__Description of the task__
Search the entries below for "JavaScript" and copy each matching line.
[Opening Data for this exercise section]
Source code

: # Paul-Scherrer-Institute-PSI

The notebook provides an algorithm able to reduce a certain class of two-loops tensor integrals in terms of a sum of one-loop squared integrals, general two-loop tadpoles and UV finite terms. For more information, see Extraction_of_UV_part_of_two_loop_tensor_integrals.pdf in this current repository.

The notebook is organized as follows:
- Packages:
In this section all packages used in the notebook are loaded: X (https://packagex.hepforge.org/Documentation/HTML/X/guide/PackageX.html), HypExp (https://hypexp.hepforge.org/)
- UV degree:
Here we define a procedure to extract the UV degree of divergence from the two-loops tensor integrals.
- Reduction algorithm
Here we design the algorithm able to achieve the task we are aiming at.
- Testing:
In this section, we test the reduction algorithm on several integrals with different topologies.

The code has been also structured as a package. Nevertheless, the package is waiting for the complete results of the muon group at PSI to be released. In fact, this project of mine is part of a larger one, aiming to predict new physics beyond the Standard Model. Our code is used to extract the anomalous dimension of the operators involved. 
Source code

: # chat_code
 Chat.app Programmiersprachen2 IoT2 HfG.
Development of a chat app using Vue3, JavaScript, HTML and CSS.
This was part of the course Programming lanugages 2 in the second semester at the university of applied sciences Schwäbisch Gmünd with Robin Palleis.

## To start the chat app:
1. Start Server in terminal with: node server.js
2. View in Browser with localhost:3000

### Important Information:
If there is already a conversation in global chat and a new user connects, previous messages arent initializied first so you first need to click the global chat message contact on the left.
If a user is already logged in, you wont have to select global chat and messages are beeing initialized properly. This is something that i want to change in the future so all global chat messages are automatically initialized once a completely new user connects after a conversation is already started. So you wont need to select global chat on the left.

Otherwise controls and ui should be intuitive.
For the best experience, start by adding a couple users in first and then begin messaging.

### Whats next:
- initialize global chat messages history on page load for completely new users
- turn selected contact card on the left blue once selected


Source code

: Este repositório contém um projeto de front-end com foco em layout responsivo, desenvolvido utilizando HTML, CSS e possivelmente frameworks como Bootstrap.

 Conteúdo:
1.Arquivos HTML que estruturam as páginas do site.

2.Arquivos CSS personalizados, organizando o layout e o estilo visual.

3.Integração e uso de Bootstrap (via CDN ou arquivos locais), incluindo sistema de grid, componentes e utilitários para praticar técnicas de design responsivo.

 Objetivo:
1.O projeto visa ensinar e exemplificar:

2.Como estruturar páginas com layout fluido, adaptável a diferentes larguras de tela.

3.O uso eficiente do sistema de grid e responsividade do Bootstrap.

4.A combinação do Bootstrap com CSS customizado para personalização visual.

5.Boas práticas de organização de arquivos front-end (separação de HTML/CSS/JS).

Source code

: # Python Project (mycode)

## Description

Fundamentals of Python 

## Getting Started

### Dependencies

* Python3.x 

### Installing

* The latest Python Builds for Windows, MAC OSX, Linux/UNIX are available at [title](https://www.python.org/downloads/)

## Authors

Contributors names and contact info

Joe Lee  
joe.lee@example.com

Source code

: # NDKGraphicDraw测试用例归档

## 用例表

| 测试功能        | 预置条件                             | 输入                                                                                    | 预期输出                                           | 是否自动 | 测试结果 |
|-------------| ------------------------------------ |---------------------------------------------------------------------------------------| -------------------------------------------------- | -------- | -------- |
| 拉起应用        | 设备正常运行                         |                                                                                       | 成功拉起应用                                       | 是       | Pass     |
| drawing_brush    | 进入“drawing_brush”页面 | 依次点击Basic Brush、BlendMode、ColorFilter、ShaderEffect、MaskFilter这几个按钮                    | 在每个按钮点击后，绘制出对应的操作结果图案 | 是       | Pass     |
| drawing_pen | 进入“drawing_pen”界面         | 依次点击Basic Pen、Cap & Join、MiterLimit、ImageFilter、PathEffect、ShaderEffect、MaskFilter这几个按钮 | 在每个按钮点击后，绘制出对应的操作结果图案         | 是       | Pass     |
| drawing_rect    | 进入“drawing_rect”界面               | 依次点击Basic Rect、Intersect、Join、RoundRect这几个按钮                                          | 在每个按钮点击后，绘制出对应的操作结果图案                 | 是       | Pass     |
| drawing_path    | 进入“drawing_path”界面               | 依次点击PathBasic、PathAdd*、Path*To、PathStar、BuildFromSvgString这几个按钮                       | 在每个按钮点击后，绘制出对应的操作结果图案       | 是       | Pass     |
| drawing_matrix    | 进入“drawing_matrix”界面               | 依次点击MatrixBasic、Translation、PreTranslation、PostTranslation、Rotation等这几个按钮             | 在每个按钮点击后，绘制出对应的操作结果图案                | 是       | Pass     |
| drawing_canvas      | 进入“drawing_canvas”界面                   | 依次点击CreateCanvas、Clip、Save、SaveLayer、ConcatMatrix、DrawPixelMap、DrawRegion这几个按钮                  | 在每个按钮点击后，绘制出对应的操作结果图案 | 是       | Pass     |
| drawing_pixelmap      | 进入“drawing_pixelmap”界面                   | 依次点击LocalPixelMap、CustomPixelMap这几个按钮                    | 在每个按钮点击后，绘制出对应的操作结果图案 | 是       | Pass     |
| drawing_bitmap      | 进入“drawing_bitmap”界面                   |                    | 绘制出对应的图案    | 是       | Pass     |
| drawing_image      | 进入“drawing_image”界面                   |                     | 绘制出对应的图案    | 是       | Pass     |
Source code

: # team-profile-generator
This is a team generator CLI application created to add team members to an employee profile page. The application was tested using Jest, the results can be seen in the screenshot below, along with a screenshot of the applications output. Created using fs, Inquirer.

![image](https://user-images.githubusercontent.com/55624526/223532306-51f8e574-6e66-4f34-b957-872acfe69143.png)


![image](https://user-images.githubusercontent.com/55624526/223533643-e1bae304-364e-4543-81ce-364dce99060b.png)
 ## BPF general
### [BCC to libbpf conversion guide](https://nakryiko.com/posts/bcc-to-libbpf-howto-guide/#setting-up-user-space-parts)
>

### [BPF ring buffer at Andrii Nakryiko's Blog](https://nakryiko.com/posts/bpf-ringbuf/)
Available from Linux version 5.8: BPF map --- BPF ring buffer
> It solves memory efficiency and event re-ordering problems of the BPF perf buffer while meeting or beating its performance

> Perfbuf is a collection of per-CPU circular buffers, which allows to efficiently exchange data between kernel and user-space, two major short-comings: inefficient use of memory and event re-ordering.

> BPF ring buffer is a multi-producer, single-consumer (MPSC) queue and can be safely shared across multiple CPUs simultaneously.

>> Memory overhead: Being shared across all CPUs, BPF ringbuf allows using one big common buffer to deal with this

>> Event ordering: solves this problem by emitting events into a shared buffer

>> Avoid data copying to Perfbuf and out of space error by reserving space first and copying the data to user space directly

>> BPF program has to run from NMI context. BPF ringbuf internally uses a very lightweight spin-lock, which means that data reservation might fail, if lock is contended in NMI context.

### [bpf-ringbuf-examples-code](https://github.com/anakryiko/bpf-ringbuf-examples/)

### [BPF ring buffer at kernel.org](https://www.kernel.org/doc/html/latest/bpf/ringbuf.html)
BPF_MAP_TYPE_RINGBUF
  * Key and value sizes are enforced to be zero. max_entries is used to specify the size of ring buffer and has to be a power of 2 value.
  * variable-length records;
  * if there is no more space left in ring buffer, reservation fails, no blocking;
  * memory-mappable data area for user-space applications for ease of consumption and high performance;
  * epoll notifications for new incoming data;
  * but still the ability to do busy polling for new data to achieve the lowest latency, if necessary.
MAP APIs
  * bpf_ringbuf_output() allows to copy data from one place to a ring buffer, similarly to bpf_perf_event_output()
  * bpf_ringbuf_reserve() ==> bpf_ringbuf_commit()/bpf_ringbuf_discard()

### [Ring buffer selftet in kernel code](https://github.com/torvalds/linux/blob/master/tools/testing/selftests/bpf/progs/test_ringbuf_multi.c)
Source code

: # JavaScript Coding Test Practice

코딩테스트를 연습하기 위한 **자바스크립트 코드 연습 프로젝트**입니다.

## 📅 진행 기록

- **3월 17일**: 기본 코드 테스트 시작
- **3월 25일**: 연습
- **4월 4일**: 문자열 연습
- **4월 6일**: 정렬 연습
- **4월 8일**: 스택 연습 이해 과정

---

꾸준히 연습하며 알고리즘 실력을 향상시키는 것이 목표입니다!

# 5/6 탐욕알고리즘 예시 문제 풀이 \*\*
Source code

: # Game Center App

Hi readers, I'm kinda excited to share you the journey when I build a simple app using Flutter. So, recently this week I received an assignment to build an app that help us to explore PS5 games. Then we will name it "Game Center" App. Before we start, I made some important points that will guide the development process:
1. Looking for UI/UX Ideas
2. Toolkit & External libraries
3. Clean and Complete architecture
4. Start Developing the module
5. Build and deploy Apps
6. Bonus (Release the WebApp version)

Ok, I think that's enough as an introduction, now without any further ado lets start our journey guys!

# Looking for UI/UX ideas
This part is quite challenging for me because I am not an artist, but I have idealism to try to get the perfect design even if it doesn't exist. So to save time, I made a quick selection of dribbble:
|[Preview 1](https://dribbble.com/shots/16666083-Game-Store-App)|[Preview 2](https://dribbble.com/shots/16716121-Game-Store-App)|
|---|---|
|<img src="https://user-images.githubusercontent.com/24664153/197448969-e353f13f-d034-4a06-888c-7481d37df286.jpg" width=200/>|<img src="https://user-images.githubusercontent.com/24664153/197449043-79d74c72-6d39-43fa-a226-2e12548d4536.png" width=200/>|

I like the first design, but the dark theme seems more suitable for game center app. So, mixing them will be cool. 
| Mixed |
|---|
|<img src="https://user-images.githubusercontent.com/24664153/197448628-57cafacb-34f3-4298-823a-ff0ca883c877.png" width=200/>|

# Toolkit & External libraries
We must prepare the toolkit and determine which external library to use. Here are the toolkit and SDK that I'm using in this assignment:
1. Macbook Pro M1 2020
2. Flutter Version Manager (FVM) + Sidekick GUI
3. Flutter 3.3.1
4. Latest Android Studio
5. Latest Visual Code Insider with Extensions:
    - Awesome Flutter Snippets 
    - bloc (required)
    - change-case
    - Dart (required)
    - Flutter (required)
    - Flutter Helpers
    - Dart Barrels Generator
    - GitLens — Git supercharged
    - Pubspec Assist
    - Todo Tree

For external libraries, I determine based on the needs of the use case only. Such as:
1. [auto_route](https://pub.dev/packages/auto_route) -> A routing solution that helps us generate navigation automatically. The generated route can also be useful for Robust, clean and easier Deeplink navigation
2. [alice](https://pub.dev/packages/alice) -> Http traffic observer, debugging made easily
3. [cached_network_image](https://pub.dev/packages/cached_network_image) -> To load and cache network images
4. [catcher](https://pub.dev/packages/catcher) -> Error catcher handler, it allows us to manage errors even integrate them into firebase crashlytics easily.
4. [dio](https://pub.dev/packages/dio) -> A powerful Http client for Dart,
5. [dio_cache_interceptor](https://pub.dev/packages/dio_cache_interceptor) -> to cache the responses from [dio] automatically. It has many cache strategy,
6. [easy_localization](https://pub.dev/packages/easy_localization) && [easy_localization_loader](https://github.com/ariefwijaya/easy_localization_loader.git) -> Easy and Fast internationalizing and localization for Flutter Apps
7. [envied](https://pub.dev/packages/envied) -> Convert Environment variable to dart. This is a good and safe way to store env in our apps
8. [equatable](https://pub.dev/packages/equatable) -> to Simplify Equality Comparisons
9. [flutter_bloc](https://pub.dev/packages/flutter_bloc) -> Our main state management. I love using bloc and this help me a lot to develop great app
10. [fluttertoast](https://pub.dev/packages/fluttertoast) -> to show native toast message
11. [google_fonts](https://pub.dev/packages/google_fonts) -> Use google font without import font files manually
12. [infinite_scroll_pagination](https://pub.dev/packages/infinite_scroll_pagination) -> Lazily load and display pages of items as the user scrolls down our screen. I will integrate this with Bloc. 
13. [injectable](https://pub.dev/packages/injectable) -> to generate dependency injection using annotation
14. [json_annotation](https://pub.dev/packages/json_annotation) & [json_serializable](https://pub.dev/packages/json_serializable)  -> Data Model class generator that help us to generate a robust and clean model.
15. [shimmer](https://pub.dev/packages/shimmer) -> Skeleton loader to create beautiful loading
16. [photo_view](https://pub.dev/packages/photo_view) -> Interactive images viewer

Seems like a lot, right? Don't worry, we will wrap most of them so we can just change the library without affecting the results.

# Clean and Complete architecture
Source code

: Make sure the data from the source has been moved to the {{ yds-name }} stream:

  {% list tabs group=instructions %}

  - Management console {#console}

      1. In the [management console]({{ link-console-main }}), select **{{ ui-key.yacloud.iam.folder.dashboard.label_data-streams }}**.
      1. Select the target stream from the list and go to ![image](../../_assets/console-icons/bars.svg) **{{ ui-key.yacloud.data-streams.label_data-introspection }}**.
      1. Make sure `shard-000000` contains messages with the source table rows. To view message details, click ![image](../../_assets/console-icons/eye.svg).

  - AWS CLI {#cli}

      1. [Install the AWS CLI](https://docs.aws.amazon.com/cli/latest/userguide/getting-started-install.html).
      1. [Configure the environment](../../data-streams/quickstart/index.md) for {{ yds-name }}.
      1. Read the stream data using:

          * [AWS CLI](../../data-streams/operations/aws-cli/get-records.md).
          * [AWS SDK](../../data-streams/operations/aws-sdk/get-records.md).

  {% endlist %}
[Closing Data for this exercise section]
__Written reply__
Development of a chat app using Vue3, JavaScript, HTML and CSS.
: # JavaScript Coding Test Practice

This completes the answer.